EXECUTIVE SUMMARY
Work zone performance measures are metrics that help to quantify how work zones impact travelers, residents, businesses and workers. Some measures describe the impacts of a specific work zone (project-level metrics), whereas other measures describe the impacts of a set of work zones (agency program-level metrics). What is expected to occur at a work zone with regard to safety or mobility impacts can be quite different from what is ultimately experienced at a site. Every work zone is unique, and the combined effects of design decisions, work phasing and sequencing operations, and impact mitigation strategies implemented at a site can be challenging to predict beforehand. Work zone performance measures help agencies improve their understanding of how their decisions during planning, design, and construction affect work zone safety and mobility, and thus can help improve how they make decisions for future work zones.

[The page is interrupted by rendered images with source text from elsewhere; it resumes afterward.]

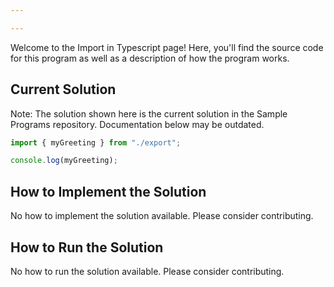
 ```yaml
---

---
```


Welcome to the Import in Typescript page! Here, you'll find the source code for this program as well as a description of how the program works.

## Current Solution

Note: The solution shown here is the current solution in the Sample Programs repository. Documentation below may be outdated.

```Typescript
import { myGreeting } from "./export";

console.log(myGreeting);
```

## How to Implement the Solution

No how to implement the solution available. Please consider contributing.

## How to Run the Solution

No how to run the solution available. Please consider contributing.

Work zone performance measurement does not need to be an overwhelming activity for an agency. Not all work zones need to be measured, and those work zones that are measured do not necessarily need to be monitored at all times. Work zone performance measurement should be driven by agency and other stakeholder needs and priorities. One advantage of establishing work zone performance measures is that it focuses attention on what is considered important to the agency and stakeholders.
To be useful, it is important for agency staff to understand:
- What is being measured,
- How it is being measured, and
- Why it is being measured.
Efforts to improve work zone policies, processes, and procedures will be more effective if agencies also look at measures across multiple projects to assess their overall efforts and outcomes. Tracking how often an agency meets its performance expectations for work zone safety and mobility across multiple work zones can be more indicative of overall performance and useful as program-level performance measures.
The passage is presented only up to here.